Work task: Going line by line through the entries, count those containing "transmutation" and state only the result.

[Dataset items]
┌──
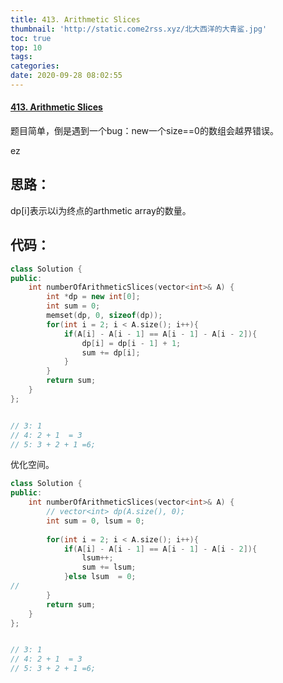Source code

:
 ```yaml
---
title: 413. Arithmetic Slices
thumbnail: 'http://static.come2rss.xyz/北大西洋的大青鲨.jpg'
toc: true
top: 10
tags:
categories:
date: 2020-09-28 08:02:55
---
```






#### [413. Arithmetic Slices](https://leetcode-cn.com/problems/arithmetic-slices/)

题目简单，倒是遇到一个bug：new一个size==0的数组会越界错误。

<!-- more -->

ez



## 思路：

dp[i]表示以i为终点的arthmetic array的数量。

## 代码：

```c++
class Solution {
public:
    int numberOfArithmeticSlices(vector<int>& A) {
        int *dp = new int[0];
        int sum = 0;
        memset(dp, 0, sizeof(dp));
        for(int i = 2; i < A.size(); i++){
            if(A[i] - A[i - 1] == A[i - 1] - A[i - 2]){
                dp[i] = dp[i - 1] + 1;                
                sum += dp[i];
            }
        }
        return sum;
    }
};


// 3: 1
// 4: 2 + 1  = 3
// 5: 3 + 2 + 1 =6;
```

优化空间。

```c++
class Solution {
public:
    int numberOfArithmeticSlices(vector<int>& A) {
        // vector<int> dp(A.size(), 0);
        int sum = 0, lsum = 0;
        
        for(int i = 2; i < A.size(); i++){
            if(A[i] - A[i - 1] == A[i - 1] - A[i - 2]){                
                lsum++;
                sum += lsum;
            }else lsum  = 0;
// 
        }
        return sum;
    }
};


// 3: 1
// 4: 2 + 1  = 3
// 5: 3 + 2 + 1 =6;


```

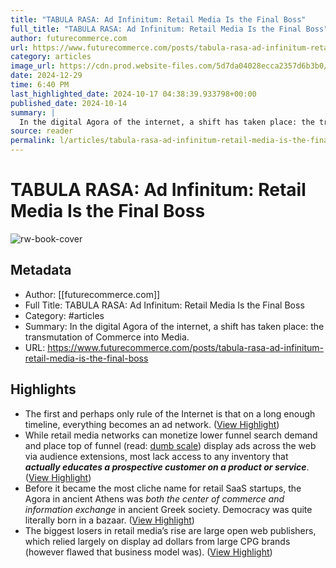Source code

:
 ```yaml
---
title: "TABULA RASA: Ad Infinitum: Retail Media Is the Final Boss"
full_title: "TABULA RASA: Ad Infinitum: Retail Media Is the Final Boss"
author: futurecommerce.com
url: https://www.futurecommerce.com/posts/tabula-rasa-ad-infinitum-retail-media-is-the-final-boss
category: articles
image_url: https://cdn.prod.website-files.com/5d7da04028ecca2357d6b3b0/670d8b3d81d2263e1fdce299_tabularasa6.jpg
date: 2024-12-29
time: 6:40 PM
last_highlighted_date: 2024-10-17 04:38:39.933798+00:00
published_date: 2024-10-14
summary: |
  In the digital Agora of the internet, a shift has taken place: the transmutation of Commerce into Media.
source: reader
permalink: l/articles/tabula-rasa-ad-infinitum-retail-media-is-the-final-boss
---
```

# TABULA RASA: Ad Infinitum: Retail Media Is the Final Boss

![rw-book-cover](https://cdn.prod.website-files.com/5d7da04028ecca2357d6b3b0/670d8b3d81d2263e1fdce299_tabularasa6.jpg)

## Metadata
- Author: [[futurecommerce.com]]
- Full Title: TABULA RASA: Ad Infinitum: Retail Media Is the Final Boss
- Category: #articles
- Summary: In the digital Agora of the internet, a shift has taken place: the transmutation of Commerce into Media.
- URL: https://www.futurecommerce.com/posts/tabula-rasa-ad-infinitum-retail-media-is-the-final-boss

## Highlights
- The first and perhaps only rule of the Internet is that on a long enough timeline, everything becomes an ad network. ([View Highlight](https://read.readwise.io/read/01jacc0m41phnjyxrpe836takk))
- While retail media networks can monetize lower funnel search demand and place top of funnel (read: [dumb scale](https://www.linkedin.com/posts/gregrizzardi_adtech-ctv-retailmedia-activity-7247398657031868417-Yhzf/)) display ads across the web via audience extensions, most lack access to any inventory that ***actually educates a prospective customer on a product or service***. ([View Highlight](https://read.readwise.io/read/01jacc3mzmd57wqmw32j8sm50e))
- Before it became the most cliche name for retail SaaS startups, the Agora in ancient Athens was *both the center of commerce and information exchange* in ancient Greek society.
  Democracy was quite literally born in a bazaar. ([View Highlight](https://read.readwise.io/read/01jacc7qkd6gdt0nvk9rjx9gva))
- The biggest losers in retail media’s rise are large open web publishers, which relied largely on display ad dollars from large CPG brands (however flawed that business model was). ([View Highlight](https://read.readwise.io/read/01jaccajdhf01ech7ydadmr4pt))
└──
Written solution: 2